Pricing your work to absorb tax
Deductions help, but they don't replace charging enough. Run your hourly through our freelance rate calculator to see what your true take-home looks like after federal, state, and SE tax. Then plug your numbers into the Quarterly1099 calculator to size your quarterly payments — under-paying triggers the IRS underpayment penalty at the federal short-term rate + 3% (7% in Q1 2026, 6% from Q2 onward), assessed daily until you catch up.
FAQs
Can I deduct my home internet if I also use it for Netflix?
Yes — at the business-use percentage. A defensible number for a full-time freelancer is 60-80%. A one-week sample log of business vs personal hours is sufficient documentation.
Is my Claude Pro / ChatGPT Plus subscription deductible?

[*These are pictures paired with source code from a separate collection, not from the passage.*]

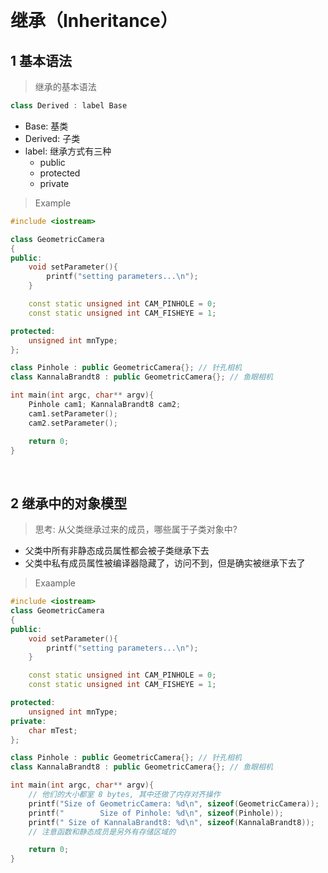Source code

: &emsp;
# 继承（Inheritance）

## 1 基本语法
>继承的基本语法
```c++
class Derived : label Base
```
- Base: 基类
- Derived: 子类
- label: 继承方式有三种
    - public
    - protected
    - private

>Example
```c++
#include <iostream>

class GeometricCamera 
{
public:
    void setParameter(){
        printf("setting parameters...\n");
    }

    const static unsigned int CAM_PINHOLE = 0;
    const static unsigned int CAM_FISHEYE = 1;

protected:
    unsigned int mnType;
};

class Pinhole : public GeometricCamera{}; // 针孔相机
class KannalaBrandt8 : public GeometricCamera{}; // 鱼眼相机

int main(int argc, char** argv){
    Pinhole cam1; KannalaBrandt8 cam2;
    cam1.setParameter();
    cam2.setParameter();

    return 0;
}
```

&emsp;
## 2 继承中的对象模型
>思考: 从父类继承过来的成员，哪些属于子类对象中?
- 父类中所有非静态成员属性都会被子类继承下去
- 父类中私有成员属性被编译器隐藏了，访问不到，但是确实被继承下去了

>Exaample
```c++
#include <iostream>
class GeometricCamera 
{
public:
    void setParameter(){
        printf("setting parameters...\n");
    }

    const static unsigned int CAM_PINHOLE = 0;
    const static unsigned int CAM_FISHEYE = 1;

protected:
    unsigned int mnType;
private:
    char mTest;
};

class Pinhole : public GeometricCamera{}; // 针孔相机
class KannalaBrandt8 : public GeometricCamera{}; // 鱼眼相机

int main(int argc, char** argv){
    // 他们的大小都室 8 bytes, 其中还做了内存对齐操作
    printf("Size of GeometricCamera: %d\n", sizeof(GeometricCamera));
    printf("        Size of Pinhole: %d\n", sizeof(Pinhole));
    printf(" Size of KannalaBrandt8: %d\n", sizeof(KannalaBrandt8));
    // 注意函数和静态成员是另外有存储区域的

    return 0;
}
```
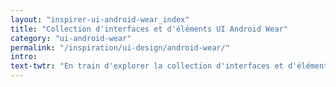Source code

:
 ```yaml
---
layout: "inspirer-ui-android-wear_index"
title: "Collection d'interfaces et d'éléments UI Android Wear"
category: "ui-android-wear"
permalink: "/inspiration/ui-design/android-wear/"
intro:
text-twtr: "En train d'explorer la collection d'interfaces et d'éléments UI Android Wear – @MagDuWebdesign"
---
```

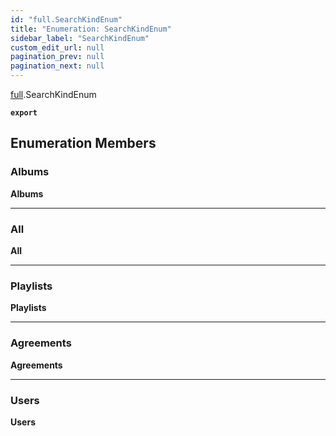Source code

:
 ```yaml
---
id: "full.SearchKindEnum"
title: "Enumeration: SearchKindEnum"
sidebar_label: "SearchKindEnum"
custom_edit_url: null
pagination_prev: null
pagination_next: null
---
```


[full](../namespaces/full.md).SearchKindEnum

**`export`**

## Enumeration Members

### Albums

 **Albums**

___

### All

 **All**

___

### Playlists

 **Playlists**

___

### Agreements

 **Agreements**

___

### Users

 **Users**
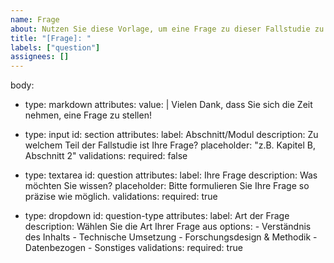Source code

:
 ```yaml
---
name: Frage
about: Nutzen Sie diese Vorlage, um eine Frage zu dieser Fallstudie zu stellen
title: "[Frage]: "
labels: ["question"]
assignees: []
---
```


body:
  - type: markdown
    attributes:
      value: |
        Vielen Dank, dass Sie sich die Zeit nehmen, eine Frage zu stellen!

  - type: input
    id: section
    attributes:
      label: Abschnitt/Modul
      description: Zu welchem Teil der Fallstudie ist Ihre Frage?
      placeholder: "z.B. Kapitel B, Abschnitt 2"
    validations:
      required: false

  - type: textarea
    id: question
    attributes:
      label: Ihre Frage
      description: Was möchten Sie wissen?
      placeholder: Bitte formulieren Sie Ihre Frage so präzise wie möglich.
    validations:
      required: true

  - type: dropdown
    id: question-type
    attributes:
      label: Art der Frage
      description: Wählen Sie die Art Ihrer Frage aus
      options:
        - Verständnis des Inhalts
        - Technische Umsetzung
        - Forschungsdesign & Methodik
        - Datenbezogen
        - Sonstiges
    validations:
      required: true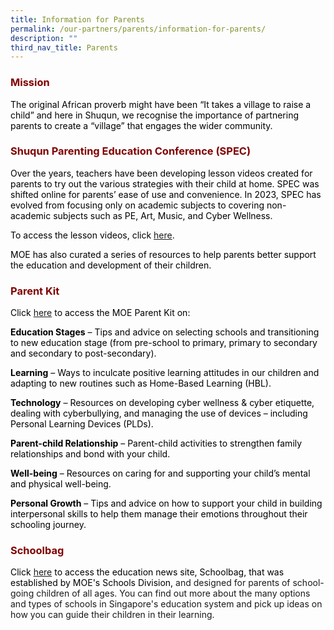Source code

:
 ```yaml
---
title: Information for Parents
permalink: /our-partners/parents/information-for-parents/
description: ""
third_nav_title: Parents
---
```


<h3 style="text-align: justify;"><strong><span style="color: #800000;">Mission</span></strong></h3>
<p><span style="color: #000000;">The original African proverb might have been &ldquo;It takes a village to raise a child&rdquo; and here in Shuqun, we recognise the importance of partnering parents to create a &ldquo;village&rdquo; that engages the wider community.</span></p>
<h3 style="text-align: justify;"><strong><span style="color: #800000;">Shuqun Parenting Education Conference (SPEC)</span></strong></h3>
<p><span style="color: #000000;">Over the years, teachers have been developing lesson videos created for parents to try out the various strategies with their child at home. SPEC was shifted online for parents&rsquo; ease of use and convenience. In 2023, SPEC has evolved from focusing only on academic subjects to covering non-academic subjects such as PE, Art, Music, and Cyber Wellness.</span></p>
<p><span style="color: #000000;">To access the lesson videos, click <a href="https://sites.google.com/moe.edu.sg/spec-2023/" target="_blank">here</a>.</span></p>
<p><span style="color: #000000;">MOE has also curated a series of resources to help parents better support the education and development of their children.</span></p>
<h3 style="text-align: justify;"><strong><span style="color: #800000;">Parent Kit</span></strong></h3>
<p><span style="color: #000000;">Click <a href="https://www.moe.gov.sg/parentkit" target="_blank">here</a>&nbsp;to access the MOE Parent Kit on:</span></p>
<p><span style="color: #000000;"><strong>Education Stages</strong> &ndash; Tips and advice on selecting schools and transitioning to new education stage (from pre-school to primary, primary to secondary and secondary to post-secondary).</span></p>
<p><span style="color: #000000;"><strong>Learning</strong> &ndash; Ways to inculcate positive learning attitudes in our children and adapting to new routines such as Home-Based Learning (HBL).</span></p>
<p><span style="color: #000000;"><strong>Technology</strong> &ndash; Resources on developing cyber wellness &amp; cyber etiquette, dealing with cyberbullying, and managing the use of devices &ndash; including Personal Learning Devices (PLDs).</span></p>
<p><span style="color: #000000;"><strong>Parent-child Relationship</strong> &ndash; Parent-child activities to strengthen family relationships and bond with your child.</span></p>
<p><span style="color: #000000;"><strong>Well-being</strong> &ndash; Resources on caring for and supporting your child&rsquo;s mental and physical well-being.</span></p>
<p><span style="color: #000000;"><strong>Personal Growth</strong> &ndash; Tips and advice on how to support your child in building interpersonal skills to help them manage their emotions throughout their schooling journey.</span></p>
<h3 style="text-align: justify;"><strong><span style="color: #800000;">Schoolbag</span></strong></h3>
<p><span style="color: #000000;">Click <a href="https://www.schoolbag.edu.sg/" target="_blank">here</a> to access the education news site, Schoolbag, that was established by MOE's Schools Division, </span>and designed for parents of school-going children of all ages. You can find out more about the many options and types of schools in Singapore's education system and pick up ideas on how you can guide their children in their learning.</p>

Yes if it's used for client work — drafting code, debugging, reviewing PRs, generating tests. Document business use in case it's questioned.
Can I expense my $4,000 laptop in year one?
Yes, almost always — either via Section 179 or bonus depreciation. The de minimis safe harbor only covers items under $2,500, so a high-end laptop falls outside it but is still fully deductible in year one through Section 179.
What about side-project hosting that doesn't make money?
Tricky. If the project is genuinely a profit-seeking business (you're trying to make it work), it's deductible against any income it produces. Pure hobby projects with no profit motive aren't deductible.
Are open-source contributions deductible?
Generally no — your time isn't deductible, and donations to non-501(c)(3) projects are personal. GitHub Sponsorships and Open Collective contributions to projects in your stack can sometimes count as marketing or professional development, but get a CPA's read before claiming significant amounts.